Top of Raw data
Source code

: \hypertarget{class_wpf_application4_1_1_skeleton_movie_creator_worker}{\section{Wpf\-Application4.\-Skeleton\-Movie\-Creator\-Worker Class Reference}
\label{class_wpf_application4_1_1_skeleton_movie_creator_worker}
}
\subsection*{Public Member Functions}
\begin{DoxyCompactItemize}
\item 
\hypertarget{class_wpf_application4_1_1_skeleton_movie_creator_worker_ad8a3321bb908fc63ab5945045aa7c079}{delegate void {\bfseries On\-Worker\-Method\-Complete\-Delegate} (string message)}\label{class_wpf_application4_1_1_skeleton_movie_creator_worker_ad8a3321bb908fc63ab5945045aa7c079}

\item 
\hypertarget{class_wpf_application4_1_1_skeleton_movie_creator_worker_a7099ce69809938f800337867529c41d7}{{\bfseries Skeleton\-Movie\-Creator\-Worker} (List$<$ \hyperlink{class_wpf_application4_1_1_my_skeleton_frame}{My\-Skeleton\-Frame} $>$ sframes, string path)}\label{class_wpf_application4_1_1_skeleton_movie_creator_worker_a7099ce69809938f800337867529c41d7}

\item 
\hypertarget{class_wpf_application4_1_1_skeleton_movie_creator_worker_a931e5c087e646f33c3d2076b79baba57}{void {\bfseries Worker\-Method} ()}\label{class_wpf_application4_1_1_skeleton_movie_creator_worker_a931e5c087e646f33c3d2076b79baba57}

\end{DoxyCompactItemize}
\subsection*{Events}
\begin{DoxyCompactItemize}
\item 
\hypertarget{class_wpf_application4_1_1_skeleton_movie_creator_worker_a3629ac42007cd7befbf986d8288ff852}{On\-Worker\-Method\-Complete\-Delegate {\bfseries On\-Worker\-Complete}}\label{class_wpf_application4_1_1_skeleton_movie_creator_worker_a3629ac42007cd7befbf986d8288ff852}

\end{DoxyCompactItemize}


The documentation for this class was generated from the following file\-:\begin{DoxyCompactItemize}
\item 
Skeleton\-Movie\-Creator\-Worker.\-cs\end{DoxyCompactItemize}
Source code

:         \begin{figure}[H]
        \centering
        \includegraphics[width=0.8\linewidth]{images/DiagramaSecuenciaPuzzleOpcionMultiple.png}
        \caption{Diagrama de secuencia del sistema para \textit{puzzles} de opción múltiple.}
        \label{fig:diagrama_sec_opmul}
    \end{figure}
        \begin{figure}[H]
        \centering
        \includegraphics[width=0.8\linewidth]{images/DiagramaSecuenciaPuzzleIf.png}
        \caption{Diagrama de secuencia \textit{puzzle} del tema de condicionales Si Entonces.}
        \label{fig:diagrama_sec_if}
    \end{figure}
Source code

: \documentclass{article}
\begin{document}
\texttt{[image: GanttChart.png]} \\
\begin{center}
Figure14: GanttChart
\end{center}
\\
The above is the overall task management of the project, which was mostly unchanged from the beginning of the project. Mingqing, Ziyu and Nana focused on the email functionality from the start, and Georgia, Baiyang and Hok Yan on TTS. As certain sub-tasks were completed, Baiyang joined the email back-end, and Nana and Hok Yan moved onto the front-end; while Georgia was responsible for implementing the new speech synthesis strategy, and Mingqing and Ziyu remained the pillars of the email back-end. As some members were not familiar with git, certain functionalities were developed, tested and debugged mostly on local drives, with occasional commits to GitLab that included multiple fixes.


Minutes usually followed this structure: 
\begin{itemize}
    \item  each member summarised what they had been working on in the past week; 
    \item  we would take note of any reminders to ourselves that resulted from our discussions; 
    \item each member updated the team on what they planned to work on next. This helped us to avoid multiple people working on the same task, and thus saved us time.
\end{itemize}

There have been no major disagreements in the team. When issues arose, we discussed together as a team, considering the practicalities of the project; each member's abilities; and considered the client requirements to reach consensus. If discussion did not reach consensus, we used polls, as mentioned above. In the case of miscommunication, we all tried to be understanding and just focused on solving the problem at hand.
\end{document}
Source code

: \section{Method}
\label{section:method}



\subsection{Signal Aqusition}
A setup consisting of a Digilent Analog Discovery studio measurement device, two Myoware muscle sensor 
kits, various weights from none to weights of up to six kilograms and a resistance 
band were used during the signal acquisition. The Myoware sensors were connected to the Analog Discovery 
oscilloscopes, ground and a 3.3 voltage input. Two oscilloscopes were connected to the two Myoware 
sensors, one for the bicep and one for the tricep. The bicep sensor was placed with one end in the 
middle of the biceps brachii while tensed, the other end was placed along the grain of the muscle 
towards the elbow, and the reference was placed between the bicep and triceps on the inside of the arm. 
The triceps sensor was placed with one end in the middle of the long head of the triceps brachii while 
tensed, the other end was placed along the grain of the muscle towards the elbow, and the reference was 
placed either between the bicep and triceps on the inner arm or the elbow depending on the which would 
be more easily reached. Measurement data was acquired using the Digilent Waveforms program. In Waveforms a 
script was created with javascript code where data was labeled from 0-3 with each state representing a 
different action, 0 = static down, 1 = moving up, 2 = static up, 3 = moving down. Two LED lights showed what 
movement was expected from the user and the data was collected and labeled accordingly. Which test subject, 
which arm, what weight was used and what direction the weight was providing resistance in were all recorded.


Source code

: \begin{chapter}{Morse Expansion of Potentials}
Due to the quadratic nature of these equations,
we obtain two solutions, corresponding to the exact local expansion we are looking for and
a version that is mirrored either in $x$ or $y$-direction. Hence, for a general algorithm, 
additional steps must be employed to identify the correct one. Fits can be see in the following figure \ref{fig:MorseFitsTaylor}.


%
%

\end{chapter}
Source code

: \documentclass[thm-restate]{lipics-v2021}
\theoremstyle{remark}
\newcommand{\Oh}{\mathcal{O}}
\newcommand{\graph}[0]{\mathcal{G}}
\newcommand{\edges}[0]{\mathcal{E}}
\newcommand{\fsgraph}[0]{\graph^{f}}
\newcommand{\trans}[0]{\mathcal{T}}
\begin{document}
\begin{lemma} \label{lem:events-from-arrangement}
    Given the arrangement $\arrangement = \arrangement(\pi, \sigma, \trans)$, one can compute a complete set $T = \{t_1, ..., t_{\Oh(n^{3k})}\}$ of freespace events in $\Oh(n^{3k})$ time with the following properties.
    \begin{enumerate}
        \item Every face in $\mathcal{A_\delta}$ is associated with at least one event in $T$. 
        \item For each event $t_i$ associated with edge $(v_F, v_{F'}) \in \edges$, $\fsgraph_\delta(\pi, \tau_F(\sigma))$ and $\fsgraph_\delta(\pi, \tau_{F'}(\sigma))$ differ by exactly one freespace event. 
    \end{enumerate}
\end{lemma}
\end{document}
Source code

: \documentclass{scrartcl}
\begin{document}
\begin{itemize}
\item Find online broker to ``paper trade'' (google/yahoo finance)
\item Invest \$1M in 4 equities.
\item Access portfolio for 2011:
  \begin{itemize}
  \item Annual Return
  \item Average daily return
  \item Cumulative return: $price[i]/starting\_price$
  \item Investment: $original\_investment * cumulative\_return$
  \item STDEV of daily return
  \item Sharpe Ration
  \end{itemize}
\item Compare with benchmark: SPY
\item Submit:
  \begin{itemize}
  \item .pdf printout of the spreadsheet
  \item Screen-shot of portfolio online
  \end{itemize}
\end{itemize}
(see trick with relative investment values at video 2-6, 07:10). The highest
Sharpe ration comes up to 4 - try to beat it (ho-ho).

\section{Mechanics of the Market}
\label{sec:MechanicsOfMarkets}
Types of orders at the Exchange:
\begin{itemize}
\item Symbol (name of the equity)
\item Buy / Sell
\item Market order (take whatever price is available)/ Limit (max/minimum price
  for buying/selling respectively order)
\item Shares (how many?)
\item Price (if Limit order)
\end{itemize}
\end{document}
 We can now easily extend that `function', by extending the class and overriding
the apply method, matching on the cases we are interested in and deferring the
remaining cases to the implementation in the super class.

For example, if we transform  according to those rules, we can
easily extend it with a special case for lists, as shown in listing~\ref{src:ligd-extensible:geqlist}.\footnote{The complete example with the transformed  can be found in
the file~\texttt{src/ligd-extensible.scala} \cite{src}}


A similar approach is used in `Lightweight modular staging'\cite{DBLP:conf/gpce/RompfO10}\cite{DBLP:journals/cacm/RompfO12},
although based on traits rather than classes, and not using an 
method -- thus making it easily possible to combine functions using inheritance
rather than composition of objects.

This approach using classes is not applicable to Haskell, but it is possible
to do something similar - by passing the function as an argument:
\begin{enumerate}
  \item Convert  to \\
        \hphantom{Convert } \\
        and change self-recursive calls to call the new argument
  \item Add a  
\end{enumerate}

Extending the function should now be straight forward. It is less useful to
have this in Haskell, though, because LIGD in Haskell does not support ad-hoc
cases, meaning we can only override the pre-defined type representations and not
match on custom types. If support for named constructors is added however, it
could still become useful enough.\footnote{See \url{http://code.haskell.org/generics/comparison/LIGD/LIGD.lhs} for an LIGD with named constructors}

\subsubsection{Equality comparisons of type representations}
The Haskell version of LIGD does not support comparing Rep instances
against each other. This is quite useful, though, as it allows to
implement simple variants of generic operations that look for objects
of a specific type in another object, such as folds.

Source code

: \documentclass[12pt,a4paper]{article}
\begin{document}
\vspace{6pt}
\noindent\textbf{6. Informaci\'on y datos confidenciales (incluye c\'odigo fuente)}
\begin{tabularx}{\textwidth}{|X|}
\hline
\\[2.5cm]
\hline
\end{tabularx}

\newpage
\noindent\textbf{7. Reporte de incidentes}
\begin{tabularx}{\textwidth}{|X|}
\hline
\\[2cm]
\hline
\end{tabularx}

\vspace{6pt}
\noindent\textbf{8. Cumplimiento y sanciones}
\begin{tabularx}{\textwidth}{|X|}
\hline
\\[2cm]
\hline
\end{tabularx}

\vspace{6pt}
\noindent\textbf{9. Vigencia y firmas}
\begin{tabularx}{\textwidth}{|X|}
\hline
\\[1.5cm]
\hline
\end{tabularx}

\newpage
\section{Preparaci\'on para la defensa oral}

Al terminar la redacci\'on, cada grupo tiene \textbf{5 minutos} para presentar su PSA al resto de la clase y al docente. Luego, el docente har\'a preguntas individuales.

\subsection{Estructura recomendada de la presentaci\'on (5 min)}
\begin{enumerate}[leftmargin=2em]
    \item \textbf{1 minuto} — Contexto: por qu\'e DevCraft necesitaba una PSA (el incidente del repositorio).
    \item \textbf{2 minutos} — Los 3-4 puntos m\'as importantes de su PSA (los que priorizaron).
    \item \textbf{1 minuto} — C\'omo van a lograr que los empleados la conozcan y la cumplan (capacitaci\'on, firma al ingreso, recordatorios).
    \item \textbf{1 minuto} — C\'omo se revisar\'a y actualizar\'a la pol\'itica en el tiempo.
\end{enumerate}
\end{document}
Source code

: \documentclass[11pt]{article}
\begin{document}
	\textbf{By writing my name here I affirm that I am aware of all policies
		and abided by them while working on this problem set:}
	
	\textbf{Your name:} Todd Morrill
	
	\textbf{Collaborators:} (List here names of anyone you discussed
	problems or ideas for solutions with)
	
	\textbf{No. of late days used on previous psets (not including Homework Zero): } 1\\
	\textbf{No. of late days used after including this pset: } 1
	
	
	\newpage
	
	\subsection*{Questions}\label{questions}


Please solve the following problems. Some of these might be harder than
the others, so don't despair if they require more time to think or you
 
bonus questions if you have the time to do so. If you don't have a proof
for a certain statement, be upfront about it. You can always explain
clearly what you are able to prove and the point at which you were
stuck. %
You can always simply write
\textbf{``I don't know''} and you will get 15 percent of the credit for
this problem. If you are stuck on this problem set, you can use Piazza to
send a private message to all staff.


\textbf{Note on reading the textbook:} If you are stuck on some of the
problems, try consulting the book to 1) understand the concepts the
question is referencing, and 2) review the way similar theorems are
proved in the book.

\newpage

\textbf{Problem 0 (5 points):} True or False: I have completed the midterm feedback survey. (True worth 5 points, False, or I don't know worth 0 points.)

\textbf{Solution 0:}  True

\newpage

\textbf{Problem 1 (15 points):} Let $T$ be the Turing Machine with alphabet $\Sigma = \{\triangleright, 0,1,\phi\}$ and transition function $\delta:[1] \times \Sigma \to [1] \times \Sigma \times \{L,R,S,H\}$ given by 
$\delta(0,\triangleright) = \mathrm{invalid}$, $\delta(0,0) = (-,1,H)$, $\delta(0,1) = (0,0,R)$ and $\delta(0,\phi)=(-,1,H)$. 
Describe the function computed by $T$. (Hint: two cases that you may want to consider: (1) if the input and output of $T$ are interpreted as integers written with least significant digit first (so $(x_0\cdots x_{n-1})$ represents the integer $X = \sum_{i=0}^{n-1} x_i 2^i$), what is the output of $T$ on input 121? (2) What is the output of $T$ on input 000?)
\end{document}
Bottom of Raw data
The task
A single figure is required: the number of lines in the data where the word "message" occurs.

Solution for this problem
2